Two decades later, I was watching the brilliant Kelsey Grammer show Boss, depicting the seedy underbelly of Chicago politics. In the first episode, Grammer’s character, Chicago Mayor Tom Kaine, approaches a young upstart politician and asks him to run for governor of Illinois. He explains that he will be putting the full weight of his party machine behind the young man. “What do you want from me?” the candidate asks. “You’ll know when it comes up,” Kaine replies, “you won’t have to ask.”

It was at that moment that I suddenly rethought the BC Wild agreement and the need for it to represent a broad consensus. At the time, I had thought that the Pew Charitable Trust, in its hamfisted way, was trying to address BC’s environmental movements predilection for institutional instability and factionalism. But, in fact, it was really an agreement like the one I had just witnessed on TV.

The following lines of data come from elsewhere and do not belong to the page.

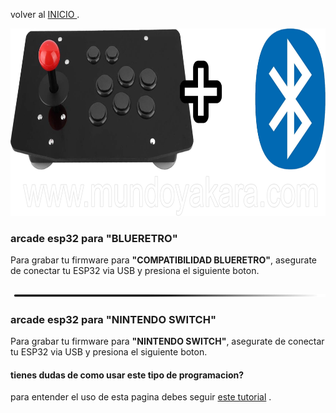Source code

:
volver al [INICIO ](index.md).

<img src="imagenes/arcade.png"
height="300">

### arcade esp32 para **"BLUERETRO"** 
Para grabar tu firmware para **"COMPATIBILIDAD BLUERETRO"**, asegurate de conectar tu ESP32 via USB y presiona el siguiente boton.


<script type="module" src="install-button.js?module"></script>
<esp-web-install-button manifest="firmware/firmware_build/arcade-blueretro/manifest.json"></esp-web-install-button>


####   


<img src="imagenes/line.png"
height="5">


### arcade esp32 para **"NINTENDO SWITCH"** 
Para grabar tu firmware para **"NINTENDO SWITCH"**, asegurate de conectar tu ESP32 via USB y presiona el siguiente boton.


<script type="module" src="https://unpkg.com/esp-web-tools@3.4.2/dist/web/install-button.js?module"></script>
<esp-web-install-button manifest="firmware/firmware_build/arcade-switch/manifest.json"></esp-web-install-button>
  







####   
#### tienes dudas de como usar este tipo de programacion?


para entender el uso de esta pagina debes seguir [este tutorial](https://www.youtube.com) .


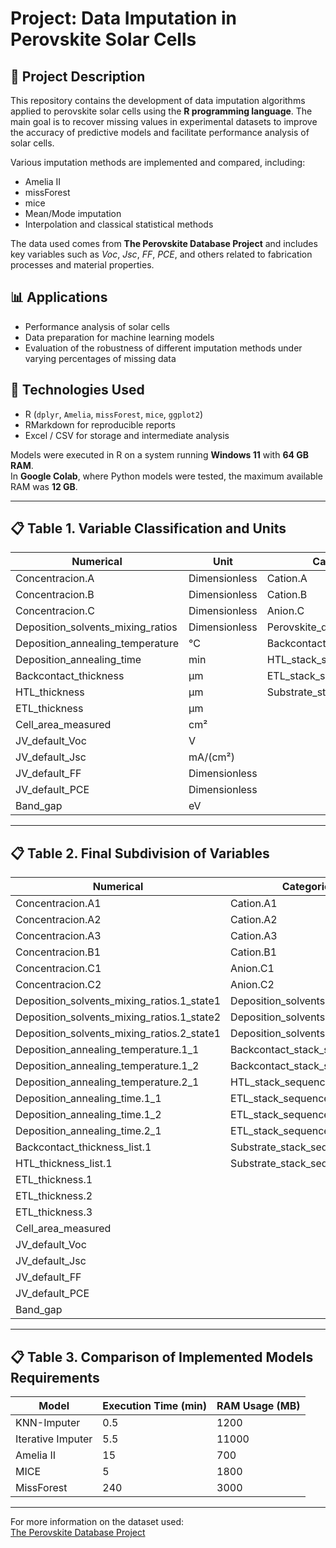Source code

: # Project: Data Imputation in Perovskite Solar Cells

## 📂 Project Description

This repository contains the development of data imputation algorithms applied to perovskite solar cells using the **R programming language**. The main goal is to recover missing values in experimental datasets to improve the accuracy of predictive models and facilitate performance analysis of solar cells.

Various imputation methods are implemented and compared, including:

- Amelia II  
- missForest  
- mice  
- Mean/Mode imputation  
- Interpolation and classical statistical methods

The data used comes from **The Perovskite Database Project** and includes key variables such as *Voc*, *Jsc*, *FF*, *PCE*, and others related to fabrication processes and material properties.

## 📊 Applications

- Performance analysis of solar cells  
- Data preparation for machine learning models  
- Evaluation of the robustness of different imputation methods under varying percentages of missing data

## 🧪 Technologies Used

- R (`dplyr`, `Amelia`, `missForest`, `mice`, `ggplot2`)  
- RMarkdown for reproducible reports  
- Excel / CSV for storage and intermediate analysis  

Models were executed in R on a system running **Windows 11** with **64 GB RAM**.  
In **Google Colab**, where Python models were tested, the maximum available RAM was **12 GB**.

---

## 📋 Table 1. Variable Classification and Units

| Numerical                               | Unit          | Categorical                      |
|----------------------------------------|---------------|----------------------------------|
| Concentracion.A                        | Dimensionless | Cation.A                         |
| Concentracion.B                        | Dimensionless | Cation.B                         |
| Concentracion.C                        | Dimensionless | Anion.C                          |
| Deposition_solvents_mixing_ratios     | Dimensionless | Perovskite_deposition_solvents  |
| Deposition_annealing_temperature       | °C            | Backcontact_stack_sequence       |
| Deposition_annealing_time              | min           | HTL_stack_sequence               |
| Backcontact_thickness                  | μm            | ETL_stack_sequence               |
| HTL_thickness                          | μm            | Substrate_stack_sequence         |
| ETL_thickness                          | μm            |                                  |
| Cell_area_measured                     | cm²           |                                  |
| JV_default_Voc                         | V             |                                  |
| JV_default_Jsc                         | mA/(cm²)      |                                  |
| JV_default_FF                          | Dimensionless |                                  |
| JV_default_PCE                         | Dimensionless |                                  |
| Band_gap                               | eV            |                                  |

---

## 📋 Table 2. Final Subdivision of Variables

| Numerical                                      | Categorical                      |
|-----------------------------------------------|----------------------------------|
| Concentracion.A1                              | Cation.A1                        |
| Concentracion.A2                              | Cation.A2                        |
| Concentracion.A3                              | Cation.A3                        |
| Concentracion.B1                              | Cation.B1                        |
| Concentracion.C1                              | Anion.C1                         |
| Concentracion.C2                              | Anion.C2                         |
| Deposition_solvents_mixing_ratios.1_state1    | Deposition_solvents.1_state1     |
| Deposition_solvents_mixing_ratios.1_state2    | Deposition_solvents.1_state2     |
| Deposition_solvents_mixing_ratios.2_state1    | Deposition_solvents.2_state1     |
| Deposition_annealing_temperature.1_1          | Backcontact_stack_sequence.1_1   |
| Deposition_annealing_temperature.1_2          | Backcontact_stack_sequence.2     |
| Deposition_annealing_temperature.2_1          | HTL_stack_sequence.1_1           |
| Deposition_annealing_time.1_1                 | ETL_stack_sequence.1_1           |
| Deposition_annealing_time.1_2                 | ETL_stack_sequence.2_1           |
| Deposition_annealing_time.2_1                 | ETL_stack_sequence.3_1           |
| Backcontact_thickness_list.1                  | Substrate_stack_sequence.1_1     |
| HTL_thickness_list.1                          | Substrate_stack_sequence.2_1     |
| ETL_thickness.1                               |                                  |
| ETL_thickness.2                               |                                  |
| ETL_thickness.3                               |                                  |
| Cell_area_measured                            |                                  |
| JV_default_Voc                                |                                  |
| JV_default_Jsc                                |                                  |
| JV_default_FF                                 |                                  |
| JV_default_PCE                                |                                  |
| Band_gap                                      |                                  |

---

## 📋 Table 3. Comparison of Implemented Models Requirements

| Model              | Execution Time (min) | RAM Usage (MB) |
|--------------------|----------------------|----------------|
| KNN-Imputer        | 0.5                  | 1200           |
| Iterative Imputer  | 5.5                  | 11000          |
| Amelia II          | 15                   | 700            |
| MICE               | 5                    | 1800           |
| MissForest         | 240                  | 3000           |

---

For more information on the dataset used:  
[The Perovskite Database Project](https://perovskitedatabase.com/)
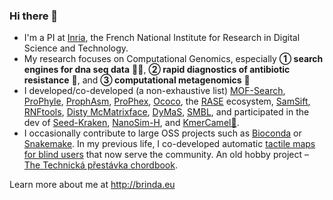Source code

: ### Hi there 👋

- I'm a PI at [Inria](https://www.inria.fr/en/), the French National Institute for Research in Digital Science and Technology.
- My research focuses on Computational Genomics, especially **① search engines for dna seq data** 🔎🧬, **② rapid diagnostics of antibiotic resistance** 🧫, and **③ computational metagenomics** 🦠
- I developed/co-developed (a non-exhaustive list) [MOF-Search](http://github.com/karel-brinda/mof-search), [ProPhyle](https://github.com/prophyle/prophyle), [ProphAsm](http://github.com/prophyle/prophasm), [ProPhex](http://github.com/prophyle/prophex), [Ococo](http://github.com/karel-brinda/ococo), the [RASE](https://github.com/c2-d2/rase-supplement) ecosystem, [SamSift](http://github.com/karel-brinda/samsift), [RNFtools](http://github.com/karel-brinda/rnftools), [Disty McMatrixface](http://github.com/c2-d2/disty), [DyMaS](http://github.com/karel-brinda/dymas), [SMBL](http://github.com/karel-brinda/smbl), and participated in the dev of [Seed-Kraken](https://seed-kraken.readthedocs.io/en/latest/), [NanoSim-H](https://github.com/karel-brinda/nanosim-h), and [KmerCamel🐫](https://github.com/OndrejSladky/kmercamel).
- I occasionally contribute to large OSS projects such as [Bioconda](http://bioconda.github.io/) or [Snakemake](https://snakemake.readthedocs.io/). In my previous life, I co-developed automatic [tactile maps for blind users](https://hapticke.mapy.cz/?lang=en) that now serve the community. An old hobby project – [The Technická přestávka chordbook](http://karel-brinda.github.io/tp-zpevnik/).

Learn more about me at http://brinda.eu


<!--
**karel-brinda/karel-brinda** is a ✨ _special_ ✨ repository because its `README.md` (this file) appears on your GitHub profile.

Here are some ideas to get you started:

- 🔭 I’m currently working on ...
- 🌱 I’m currently learning ...
- 👯 I’m looking to collaborate on ...
- 🤔 I’m looking for help with ...
- 💬 Ask me about ...
- 📫 How to reach me: ...
- 😄 Pronouns: ...
- ⚡ Fun fact: ...
-->
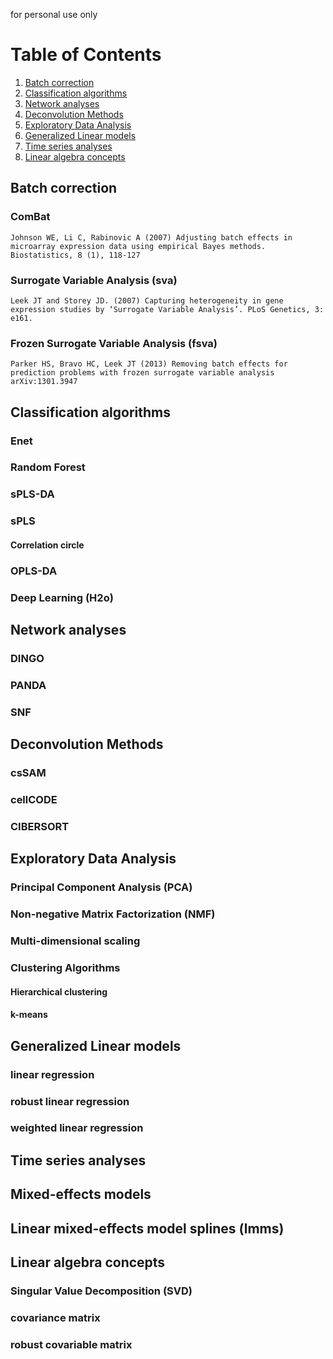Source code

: for personal use only

# Table of Contents
1. [Batch correction](#batch-correction)
2. [Classification algorithms](#classification-algorithms)
3. [Network analyses](#network-analyses)
4. [Deconvolution Methods](#deconvolution-methods)
5. [Exploratory Data Analysis](#exploratory-data-analysis)
6. [Generalized Linear models](#generalized-linear-models)
7. [Time series analyses](#time-series-analyses)
8. [Linear algebra concepts](#linear-algebra-concepts)


## Batch correction
### ComBat
    Johnson WE, Li C, Rabinovic A (2007) Adjusting batch effects in microarray expression data using empirical Bayes methods. Biostatistics, 8 (1), 118-127

### Surrogate Variable Analysis (sva)
    Leek JT and Storey JD. (2007) Capturing heterogeneity in gene expression studies by ‘Surrogate Variable Analysis’. PLoS Genetics, 3: e161.

### Frozen Surrogate Variable Analysis (fsva)
    Parker HS, Bravo HC, Leek JT (2013) Removing batch effects for prediction problems with frozen surrogate variable analysis arXiv:1301.3947

## Classification algorithms
### Enet
### Random Forest
### sPLS-DA
### sPLS
#### Correlation circle
### OPLS-DA
### Deep Learning (H2o)

## Network analyses
### DINGO
### PANDA
### SNF

## Deconvolution Methods
### csSAM
### cellCODE
### CIBERSORT

## Exploratory Data Analysis
### Principal Component Analysis (PCA)
### Non-negative Matrix Factorization (NMF)
### Multi-dimensional scaling
### Clustering Algorithms
#### Hierarchical clustering
#### k-means

## Generalized Linear models
### linear regression
### robust linear regression
### weighted linear regression

## Time series analyses
## Mixed-effects models
## Linear mixed-effects model splines (lmms)

## Linear algebra concepts
### Singular Value Decomposition (SVD)
### covariance matrix
### robust covariable matrix
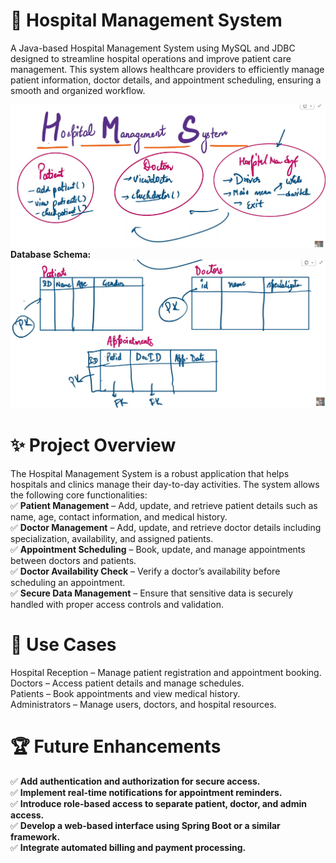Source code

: # 🏥 Hospital Management System
A Java-based Hospital Management System using MySQL and JDBC designed to streamline hospital operations and improve patient care management. This system allows healthcare providers to efficiently manage patient information, doctor details, and appointment scheduling, ensuring a smooth and organized workflow.

![Hospital System](assets/hospital.png) <br>
**Database Schema:**
![Hospital System](assets/hospital_db.png)

# ✨ Project Overview
The Hospital Management System is a robust application that helps hospitals and clinics manage their day-to-day activities. The system allows the following core functionalities: <br>
✅ **Patient Management** – Add, update, and retrieve patient details such as name, age, contact information, and medical history. <br>
✅ **Doctor Management** – Add, update, and retrieve doctor details including specialization, availability, and assigned patients. <br>
✅ **Appointment Scheduling** – Book, update, and manage appointments between doctors and patients. <br>
✅ **Doctor Availability Check** – Verify a doctor’s availability before scheduling an appointment. <br>
✅ **Secure Data Management** – Ensure that sensitive data is securely handled with proper access controls and validation. <br>

# 🎯 Use Cases
Hospital Reception – Manage patient registration and appointment booking. <br>
Doctors – Access patient details and manage schedules. <br>
Patients – Book appointments and view medical history. <br>
Administrators – Manage users, doctors, and hospital resources. <br>

# 🏆 Future Enhancements
✅ **Add authentication and authorization for secure access.** <br>
✅ **Implement real-time notifications for appointment reminders.** <br>
✅ **Introduce role-based access to separate patient, doctor, and admin access.** <br>
✅ **Develop a web-based interface using Spring Boot or a similar framework.** <br>
✅ **Integrate automated billing and payment processing.** <br>
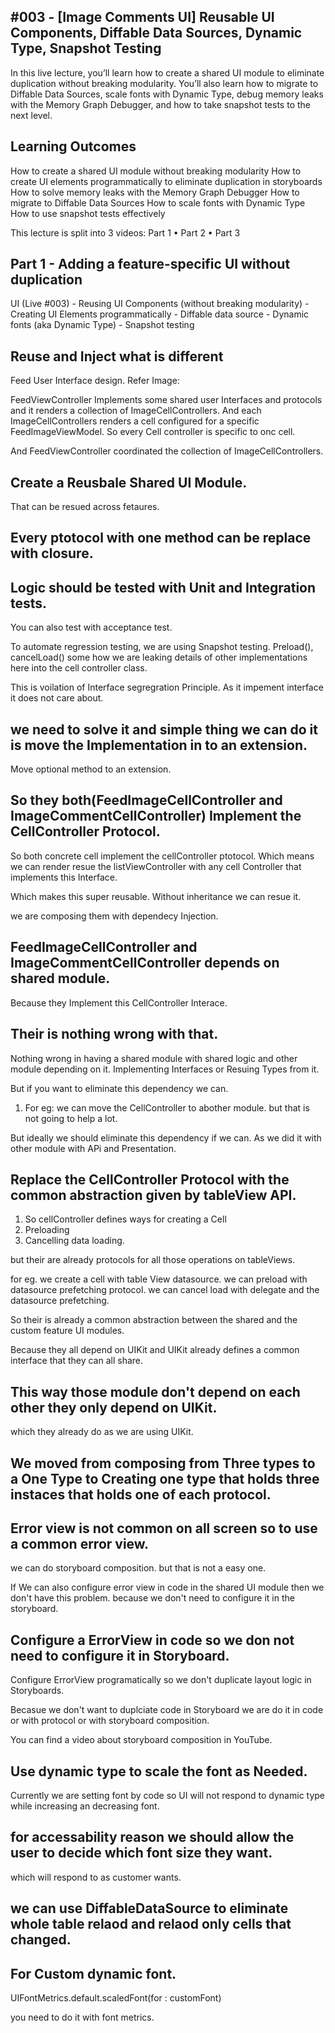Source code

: 
## #003 - [Image Comments UI] Reusable UI Components, Diffable Data Sources, Dynamic Type, Snapshot Testing

In this live lecture, you’ll learn how to create a shared UI module to eliminate duplication without breaking modularity. You’ll also learn how to migrate to Diffable Data Sources, scale fonts with Dynamic Type, debug memory leaks with the Memory Graph Debugger, and how to take snapshot tests to the next level.

## Learning Outcomes
How to create a shared UI module without breaking modularity
How to create UI elements programmatically to eliminate duplication in storyboards
How to solve memory leaks with the Memory Graph Debugger
How to migrate to Diffable Data Sources
How to scale fonts with Dynamic Type
How to use snapshot tests effectively

This lecture is split into 3 videos: Part 1 • Part 2 • Part 3

## Part 1 - Adding a feature-specific UI without duplication

UI (Live #003)
    - Reusing UI Components (without breaking modularity)
    - Creating UI Elements programmatically
    - Diffable data source
    - Dynamic fonts (aka Dynamic Type)
    - Snapshot testing

## Reuse and Inject what is different

Feed User Interface design.
Refer Image: 

FeedViewController Implements some shared user Interfaces and protocols and it renders a collection of ImageCellControllers.
And each ImageCellControllers renders a cell configured for a specific FeedImageViewModel.
So every Cell controller is specific to onc cell.

And FeedViewController coordinated the collection of ImageCellControllers.

## Create a Reusbale Shared UI Module.
That can be resued across fetaures.

## Every ptotocol with one method can be replace with closure.
## Logic should be tested with Unit and Integration tests.
 You can also test with acceptance test.
 
 
 To automate regression testing, we are using Snapshot testing.
 Preload(), cancelLoad() some how we are leaking details of other implementations here into the cell controller class.
 
 This is voilation of Interface segregration Principle.
 As it impement interface it does not care about.
 
 ## we need to solve it and simple thing we can do it is move the Implementation in to an extension.
 Move optional method to an extension.
 
 ## So they both(FeedImageCellController and ImageCommentCellController) Implement the CellController Protocol.
 So both concrete cell implement the cellController ptotocol.
 Which means we can render resue the listViewController with any cell Controller that implements this Interface.
 
 Which makes this super reusable.
 Without inheritance we can resue it.
 
 we are composing them with dependecy Injection.
 
 ##  FeedImageCellController and ImageCommentCellController depends on shared module.
 Because they Implement this CellController Interace.
 
 ## Their is nothing wrong with that.
 Nothing wrong in having a shared module with shared logic and other module depending on it.
 Implementing Interfaces or Resuing Types from it.
 
 But if you want to eliminate this dependency we can.
 
 1. For eg: we can move the CellController to abother module.
 but that is not going to help a lot.
 
 But ideally we should eliminate this dependency if we can.
 As we did it with other module with APi and Presentation.
 
## Replace the CellController Protocol with the common abstraction given by tableView API.
 
 1. So cellController defines ways for creating a Cell
 2. Preloading
 2. Cancelling data loading.
 
 but their are already protocols for all those operations on tableViews.
 
 for eg.
 we create a cell with table View datasource.
 we can preload with datasource prefetching protocol.
 we can cancel load with delegate and the datasource prefetching.
 
 So their is already a common abstraction between the shared and the custom feature UI modules.
 
 Because they all depend on UIKit and UIKit already defines a common interface that they can all share.
 
 ## This way those module don't depend on each other they only depend on UIKit.
 
 which they already do as we are using UIKit.
 
 ## We moved from composing from Three types to a One Type to Creating one type that holds three instaces that holds one of each protocol.
 ## Error view is not common on all screen so to use a common error view.
 we can do storyboard composition.
 but that is not a easy one.
 
 If We can also configure error view in code in the shared UI module then we don't have this problem.
 because we don't need to configure it in the storyboard.
 
 ## Configure a ErrorView in code so we don not need to configure it in Storyboard.
 
 Configure ErrorView programatically so we don't duplicate layout logic in Storyboards.
 
 Becasue we don't want to duplciate code in Storyboard we are do it in code or with protocol or with storyboard composition.
 
 You can find a video about storyboard composition in YouTube.
 
 ## Use dynamic type to scale the font as Needed.
 
 Currently we are setting font by code so UI will not respond to dynamic type while increasing an decreasing font.
 
 ## for accessability reason we should allow the user to decide which font size they want. 
 
 which will respond to as customer wants.
 
 ## we can use DiffableDataSource to eliminate whole table relaod and relaod only cells that changed.
 ## For Custom dynamic font.
 
 UIFontMetrics.default.scaledFont(for : customFont)
 
 you need to do it with font metrics.
 
 
 
 
 
 
 
 
 
 
 
 
 
 
 
 
 
 
 
 
 

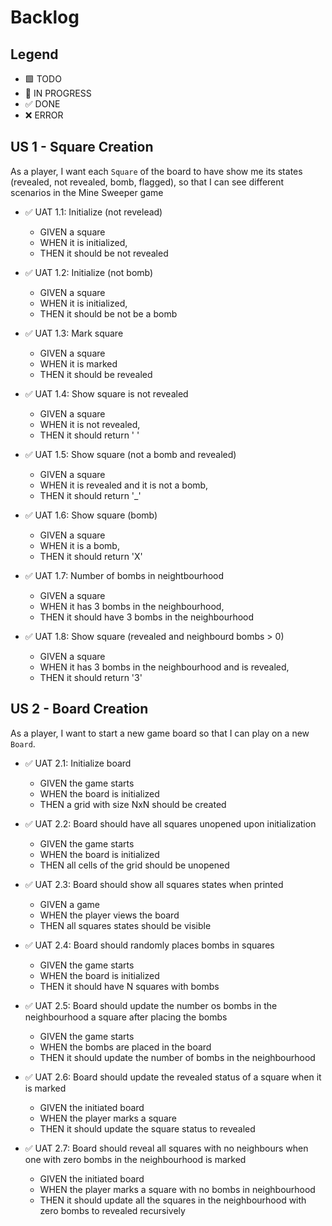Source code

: # Backlog

## Legend

- 🟩 TODO
- 🚧 IN PROGRESS
- ✅ DONE
- ❌ ERROR

## US 1 - Square Creation

As a player, I want each `Square` of the board to have show me its states (revealed, not revealed, bomb, flagged), so that I can see different scenarios in the Mine Sweeper game

- ✅ UAT 1.1: Initialize (not revelead)

  - GIVEN a square
  - WHEN it is initialized,
  - THEN it should be not revealed

- ✅ UAT 1.2: Initialize (not bomb)

  - GIVEN a square
  - WHEN it is initialized,
  - THEN it should be not be a bomb

- ✅ UAT 1.3: Mark square

  - GIVEN a square
  - WHEN it is marked
  - THEN it should be revealed

- ✅ UAT 1.4: Show square is not revealed

  - GIVEN a square
  - WHEN it is not revealed,
  - THEN it should return ' '

- ✅ UAT 1.5: Show square (not a bomb and revealed)

  - GIVEN a square
  - WHEN it is revealed and it is not a bomb,
  - THEN it should return '\_'

- ✅ UAT 1.6: Show square (bomb)

  - GIVEN a square
  - WHEN it is a bomb,
  - THEN it should return 'X'

- ✅ UAT 1.7: Number of bombs in neightbourhood

  - GIVEN a square
  - WHEN it has 3 bombs in the neighbourhood,
  - THEN it should have 3 bombs in the neighbourhood

- ✅ UAT 1.8: Show square (revealed and neighbourd bombs > 0)

  - GIVEN a square
  - WHEN it has 3 bombs in the neighbourhood and is revealed,
  - THEN it should return '3'

## US 2 - Board Creation

As a player, I want to start a new game board so that I can play on a new `Board`.

- ✅ UAT 2.1: Initialize board

  - GIVEN the game starts
  - WHEN the board is initialized
  - THEN a grid with size NxN should be created

- ✅ UAT 2.2: Board should have all squares unopened upon initialization

  - GIVEN the game starts
  - WHEN the board is initialized
  - THEN all cells of the grid should be unopened

- ✅ UAT 2.3: Board should show all squares states when printed

  - GIVEN a game
  - WHEN the player views the board
  - THEN all squares states should be visible

- ✅ UAT 2.4: Board should randomly places bombs in squares

  - GIVEN the game starts
  - WHEN the board is initialized
  - THEN it should have N squares with bombs

- ✅ UAT 2.5: Board should update the number os bombs in the neighbourhood a square after placing the bombs

  - GIVEN the game starts
  - WHEN the bombs are placed in the board
  - THEN it should update the number of bombs in the neighbourhood

- ✅ UAT 2.6: Board should update the revealed status of a square when it is marked

  - GIVEN the initiated board
  - WHEN the player marks a square
  - THEN it should update the square status to revealed

- ✅ UAT 2.7: Board should reveal all squares with no neighbours when one with zero bombs in the neighbourhood is marked

  - GIVEN the initiated board
  - WHEN the player marks a square with no bombs in neighbourhood
  - THEN it should update all the squares in the neighbourhood with zero bombs to revealed recursively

That is because the Pew Charitable Trust is the charity branch of Suncor.

By the end of the 1990s, the fever had broken. New environmental groups were in town. And other blue chip charities not tied to Big Oil had shown up. The consensus not to address climate change had evaporated by 1999, and so had the BC Wild money.

But the resentments remained.

Valhalla, Wilderness Committee and Sierra Legal effectively declared war on the BC Green Party, demanding that it be offered up to their leaders, now that they had embraced the gospel of climate justice. That story is unpleasant to tell and was decidedly more unpleasant to live through. But by the end of 2000, the BC Greens were a new party, its former leader no longer a member and none of its elected municipal representatives still sitting as Greens.

I want to suggest that it was during these crucial formative years that the foundations of the first Horgan government were laid. BC’s New Democrats and Greens tripled fossil fuel subsidies in a series of budget votes and increased fracking every year; they increased oil industry subsidies by more in three years than the pro-oil BC Liberals had in the previous sixteen. The “Clean BC” climate plan touted by both parties includes increases in fracking and petroleum and coal exports and promises to double the number of logging and mining vehicles on the road by 2050.

And that is because the winners in shaping the environmental policies of both parties descend from an institutional, personal and intellectual lineage that traces back to BC Wild, that, in fact, those who rose to positions of power and influence in the movement in the 90s, while so many community organizations withered, were propelled to the top by oil money. And it is their legacy we see in the anti-climate cross-partisan consensus that has governed BC ever since.